Boşanma davası sonucunda çocuğun velayeti ile ilgili karar kesin değildir. Bu durumda, Türk Medeni Kanunu’na göre, statü değişikliği halinde yetkili hakim, re’sen veya eşlerden birinin talebi üzerine velayetin değiştirilmesine karar verebilir. Rezervasyon değişikliğine yol açabilecek durumlar aşağıdaki gibidir:
• Velayeti alan ebeveyn, çocuğun bakım ve özen yükümlülüğünü yeterince yerine getirmiyorsa,
• Rezervasyon sonrasında oluşabilecek ciddi ve ani sağlık sorunları.
• Kocanın çocuk yetiştirme ve bakma konusunda deneyimsizliği.
• Gözaltına alınan kişinin görevi nedeniyle sürekli olarak farklı şehirlerde bulunması gibi durumlarda gözaltı değişikliği yapılır.
Velayetin ölümü hangi hallerde gerçekleşir?
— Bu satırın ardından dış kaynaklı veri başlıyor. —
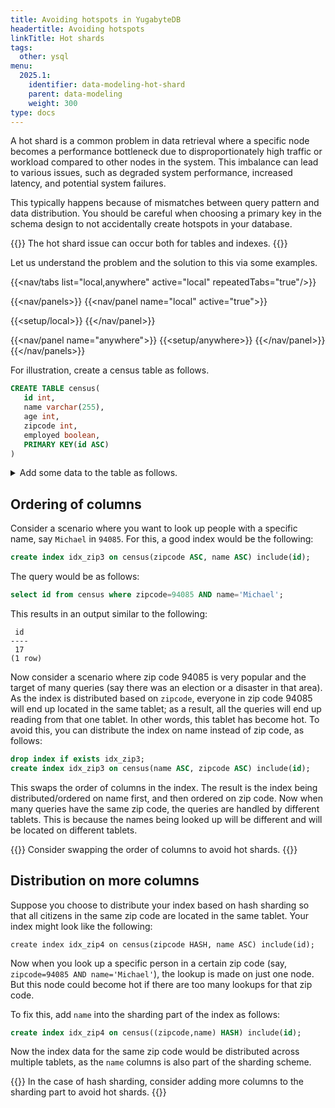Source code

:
 ```yaml
---
title: Avoiding hotspots in YugabyteDB
headertitle: Avoiding hotspots
linkTitle: Hot shards
tags:
  other: ysql
menu:
  2025.1:
    identifier: data-modeling-hot-shard
    parent: data-modeling
    weight: 300
type: docs
---
```


A hot shard is a common problem in data retrieval where a specific node becomes a performance bottleneck due to disproportionately high traffic or workload compared to other nodes in the system. This imbalance can lead to various issues, such as degraded system performance, increased latency, and potential system failures.

This typically happens because of mismatches between query pattern and data distribution. You should be careful when choosing a primary key in the schema design to not accidentally create hotspots in your database.

{{<warning>}}
The hot shard issue can occur both for tables and indexes.
{{</warning>}}

Let us understand the problem and the solution to this via some examples.

<!-- begin: nav tabs -->
{{<nav/tabs list="local,anywhere" active="local" repeatedTabs="true"/>}}

{{<nav/panels>}}
{{<nav/panel name="local" active="true">}}
<!-- local cluster setup instructions -->
{{<setup/local>}}
{{</nav/panel>}}

{{<nav/panel name="anywhere">}} {{<setup/anywhere>}} {{</nav/panel>}}
{{</nav/panels>}}
<!-- end: nav tabs -->

For illustration, create a census table as follows.

```sql
CREATE TABLE census(
   id int,
   name varchar(255),
   age int,
   zipcode int,
   employed boolean,
   PRIMARY KEY(id ASC)
)
```

<details> <summary>Add some data to the table as follows.</summary>

```sql
INSERT INTO public.census ( id,name,age,zipcode,employed ) VALUES
  (1,'Zachary',55,94085,True),    (2,'James',56,94085,False),    (3,'Kimberly',50,94084,False),
  (4,'Edward',56,94085,True),     (5,'Barry',56,94084,False),    (6,'Tyler',45,94084,False),
  (7,'Nancy',47,94085,False),     (8,'Sarah',52,94084,True),     (9,'Nancy',59,94084,False),
  (10,'Diane',51,94083,False),    (11,'Ashley',42,94083,False),  (12,'Jacqueline',58,94085,False),
  (13,'Benjamin',49,94084,False), (14,'James',48,94083,False),   (15,'Ann',43,94083,False),
  (16,'Aimee',47,94085,True),     (17,'Michael',49,94085,False), (18,'Rebecca',40,94085,False),
  (19,'Kevin',45,94085,True),     (20,'James',45,94084,False),   (21,'Sandra',60,94085,False),
  (22,'Kathleen',40,94085,True),  (23,'William',42,94084,False), (24,'James',42,94083,False),
  (25,'Tyler',50,94085,False),    (26,'James',49,94085,True),    (27,'Kathleen',55,94083,True),
  (28,'Zachary',55,94083,True),   (29,'Rebecca',41,94085,True),  (30,'Jacqueline',49,94085,False),
  (31,'Diane',48,94083,False),    (32,'Sarah',53,94085,True),    (33,'Rebecca',55,94083,True),
  (34,'William',47,94085,False),  (35,'William',60,94085,True),  (36,'Sarah',53,94085,False),
  (37,'Ashley',47,94084,True),    (38,'Ashley',54,94084,False),  (39,'Benjamin',42,94083,False),
  (40,'Tyler',47,94085,True),     (41,'Michael',42,94084,False), (42,'Diane',50,94084,False),
  (43,'Nancy',51,94085,False),    (44,'Rebecca',56,94085,False), (45,'Tyler',41,94085,True);
```

</details>

## Ordering of columns

Consider a scenario where you want to look up people with a specific name, say `Michael` in `94085`. For this, a good index would be the following:

```sql
create index idx_zip3 on census(zipcode ASC, name ASC) include(id);
```

The query would be as follows:

```sql
select id from census where zipcode=94085 AND name='Michael';
```

This results in an output similar to the following:

```yaml{.nocopy}
 id
----
 17
(1 row)
```

Now consider a scenario where zip code 94085 is very popular and the target of many queries (say there was an election or a disaster in that area). As the index is distributed based on `zipcode`, everyone in zip code 94085 will end up located in the same tablet; as a result, all the queries will end up reading from that one tablet. In other words, this tablet has become hot. To avoid this, you can distribute the index on name instead of zip code, as follows:

```sql
drop index if exists idx_zip3;
create index idx_zip3 on census(name ASC, zipcode ASC) include(id);
```

This swaps the order of columns in the index. The result is the index being distributed/ordered on name first, and then ordered on zip code. Now when many queries have the same zip code, the queries are handled by different tablets. This is because the names being looked up will be different and will be located on different tablets.

{{<tip title="Remember">}}
Consider swapping the order of columns to avoid hot shards.
{{</tip>}}

## Distribution on more columns

Suppose you choose to distribute your index based on hash sharding so that all citizens in the same zip code are located in the same tablet. Your index might look like the following:

```sql{.nocopy}
create index idx_zip4 on census(zipcode HASH, name ASC) include(id);
```

Now when you look up a specific person in a certain zip code (say, `zipcode=94085 AND name='Michael'`), the lookup is made on just one node. But this node could become hot if there are too many lookups for that zip code.

To fix this, add `name` into the sharding part of the index as follows:

```sql
create index idx_zip4 on census((zipcode,name) HASH) include(id);
```

Now the index data for the same zip code would be distributed across multiple tablets, as the `name` columns is also part of the sharding scheme.

{{<tip title="Remember">}}
In the case of hash sharding, consider adding more columns to the sharding part to avoid hot shards.
{{</tip>}}
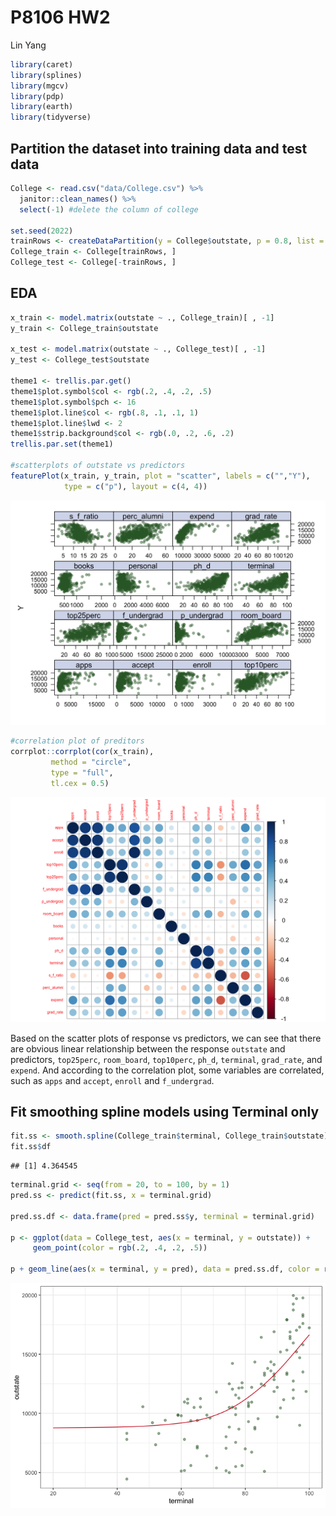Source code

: P8106 HW2
================
Lin Yang

``` r
library(caret) 
library(splines)
library(mgcv)
library(pdp)
library(earth)
library(tidyverse)
```

## Partition the dataset into training data and test data

``` r
College <- read.csv("data/College.csv") %>% 
  janitor::clean_names() %>% 
  select(-1) #delete the column of college

set.seed(2022)
trainRows <- createDataPartition(y = College$outstate, p = 0.8, list = FALSE)
College_train <- College[trainRows, ]
College_test <- College[-trainRows, ]
```

## EDA

``` r
x_train <- model.matrix(outstate ~ ., College_train)[ , -1]
y_train <- College_train$outstate

x_test <- model.matrix(outstate ~ ., College_test)[ , -1]
y_test <- College_test$outstate

theme1 <- trellis.par.get()
theme1$plot.symbol$col <- rgb(.2, .4, .2, .5)
theme1$plot.symbol$pch <- 16
theme1$plot.line$col <- rgb(.8, .1, .1, 1)
theme1$plot.line$lwd <- 2
theme1$strip.background$col <- rgb(.0, .2, .6, .2)
trellis.par.set(theme1)

#scatterplots of outstate vs predictors
featurePlot(x_train, y_train, plot = "scatter", labels = c("","Y"),
            type = c("p"), layout = c(4, 4))
```

![](p8106_hw2_ly2565_files/figure-gfm/unnamed-chunk-3-1.png)<!-- -->

``` r
#correlation plot of preditors
corrplot::corrplot(cor(x_train), 
         method = "circle", 
         type = "full",
         tl.cex = 0.5)
```

![](p8106_hw2_ly2565_files/figure-gfm/unnamed-chunk-3-2.png)<!-- -->

Based on the scatter plots of response vs predictors, we can see that
there are obvious linear relationship between the response `outstate`
and predictors, `top25perc`, `room_board`, `top10perc`, `ph_d`,
`terminal`, `grad_rate`, and `expend`. And according to the correlation
plot, some variables are correlated, such as `apps` and `accept`,
`enroll` and `f_undergrad`.

## Fit smoothing spline models using Terminal only

``` r
fit.ss <- smooth.spline(College_train$terminal, College_train$outstate)
fit.ss$df
```

    ## [1] 4.364545

``` r
terminal.grid <- seq(from = 20, to = 100, by = 1)
pred.ss <- predict(fit.ss, x = terminal.grid)

pred.ss.df <- data.frame(pred = pred.ss$y, terminal = terminal.grid)

p <- ggplot(data = College_test, aes(x = terminal, y = outstate)) +
     geom_point(color = rgb(.2, .4, .2, .5))

p + geom_line(aes(x = terminal, y = pred), data = pred.ss.df, color = rgb(.8, .1, .1, 1)) + theme_bw()
```

![](p8106_hw2_ly2565_files/figure-gfm/unnamed-chunk-4-1.png)<!-- -->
Çocuğun korunmasına ilişkin tedbirlerden sonuç alınamaması veya bu tedbirlerin yeterli olmayacağının önceden anlaşılması hâlinde hâkim, aşağıdaki hallerde velayetin kaldırılmasına karar verir:
• Anne babanın çocuğa gereken ilgiyi göstermemesi veya çocuğa karşı sorumluluklarını ciddi şekilde ihmal etmesi,
• Ana ve babanın deneyimsizliği, hastalığı, başka bir şehirde bulunması veya benzeri nedenlerle velayet görevini gereği gibi yerine getirememesi gibi durumlarda hakim tarafından velayet kaldırılabilir.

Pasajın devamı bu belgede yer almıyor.